Dealing with the way some part of my brain deals with video games

I started playing FTL (warning: takes about an hour to get into but then is very addictive). I've gone through this cycle with other games: addiction followed by quick burnout. I know that I do this; it's fine, I just make sure that I burn out quick and then get back to my regular life. At first I reasoned I just had to beat the end boss, and then I'd be done. And I was, for a few weeks.

But then I picked it up again for some reason, and this time I decided I had to unlock all the ships. This seemed fine, too, because I was unlocking them all pretty steadily, except the Crystal ship. (I used knowledge from the wiki and I figured this was fine because I was still the one playing the game.) But then I looked up how to unlock the Crystal ship, and realized it was orders of magnitude harder than the other ships. It'd be hours of grinding! But I couldn't just put the game down, not with a ship still unlocked.

Then I decided that it doesn't require skill to get the Crystal ship, just luck. You have to get to the right planets in the right order, and sometimes they just don't line up right. So when I found some other post where someone posted his save game file that would allow you to effectively cheat your way into the Crystal ship, I grabbed it and unlocked it.
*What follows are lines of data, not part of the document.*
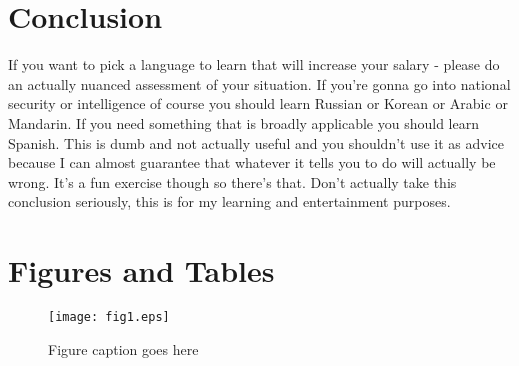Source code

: \documentclass[12pt,english]{article}
\begin{document}
\section{Conclusion}\label{sec:conclusion}
If you want to pick a language to learn that will increase your salary - please do an actually nuanced assessment of your situation. If you're gonna go into national security or intelligence of course you should learn Russian or Korean or Arabic or Mandarin. If you need something that is broadly applicable you should learn Spanish. This is dumb and not actually useful and you shouldn't use it as advice because I can almost guarantee that whatever it tells you to do will actually be wrong. It's a fun exercise though so there's that. Don't actually take this conclusion seriously, this is for my learning and entertainment purposes. 

\vfill
\pagebreak{}
\begin{spacing}{1.0}


\end{spacing}

\vfill
\pagebreak{}
\clearpage

\section*{Figures and Tables}\label{sec:figTables}
\begin{figure}[ht]
\centering
\bigskip{}
\texttt{[image: fig1.eps]}
\caption{Figure caption goes here}
\label{fig:fig1}
\end{figure}
\end{document}

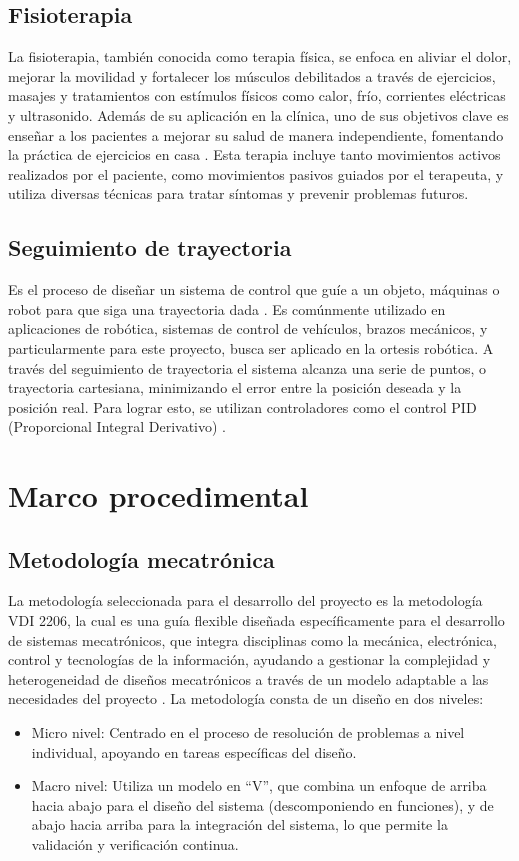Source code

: \subsection{Fisioterapia}
La fisioterapia, también conocida como terapia física, se enfoca en aliviar el dolor, mejorar la movilidad y fortalecer los músculos debilitados a través de ejercicios, masajes y tratamientos con estímulos físicos como calor, frío, corrientes eléctricas y ultrasonido. Además de su aplicación en la clínica, uno de sus objetivos clave es enseñar a los pacientes a mejorar su salud de manera independiente, fomentando la práctica de ejercicios en casa \cite{24}. Esta terapia incluye tanto movimientos activos realizados por el paciente, como movimientos pasivos guiados por el terapeuta, y utiliza diversas técnicas para tratar síntomas y prevenir problemas futuros.
\subsection{Seguimiento de trayectoria}
Es el proceso de diseñar un sistema de control que guíe a un objeto, máquinas o robot para que siga una trayectoria dada \cite{25}. Es comúnmente utilizado en aplicaciones de robótica, sistemas de control de vehículos, brazos mecánicos, y particularmente para este proyecto, busca ser aplicado en la ortesis robótica. A través del seguimiento de trayectoria el sistema alcanza una serie de puntos, o trayectoria cartesiana, minimizando el error entre la posición deseada y la posición real. Para lograr esto, se utilizan controladores como el control PID (Proporcional Integral Derivativo) \cite{26}. 

\section{Marco procedimental}
\subsection{Metodología mecatrónica}
La metodología seleccionada para el desarrollo del proyecto es la metodología VDI 2206, la cual es una guía flexible diseñada específicamente para el desarrollo de sistemas mecatrónicos, que integra disciplinas como la mecánica, electrónica, control y tecnologías de la información, ayudando a gestionar la complejidad y heterogeneidad de diseños mecatrónicos a través de un modelo adaptable a las necesidades del proyecto \cite{30}. 
La metodología consta de un diseño en dos niveles:
\begin{itemize}
	\item Micro nivel: Centrado en el proceso de resolución de problemas a nivel individual, apoyando en tareas específicas del diseño.
	\item Macro nivel: Utiliza un modelo en “V”, que combina un enfoque de arriba hacia abajo para el diseño del sistema (descomponiendo en funciones), y de abajo hacia arriba para la integración del sistema, lo que permite la validación y verificación continua.
\end{itemize}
Somehow, my brain was okay with that, even after it wasn't okay with just cheating from the beginning. And now that I've unlocked all the ships, I'm effectively done with it. (I don't have to, for example, get all the badges.) Good thing that, even though I couldn't rationalize quitting without getting the Crystal ship, I could rationalize cheating for the Crystal ship and then quitting.

What a mess to have a brain!

1 comment:

Anonymous said...

Funny, I had a similar experience with a tower defense game I just downloaded for my new tablet. But the effort to install the hack was just too much, and I'm traveling anyway.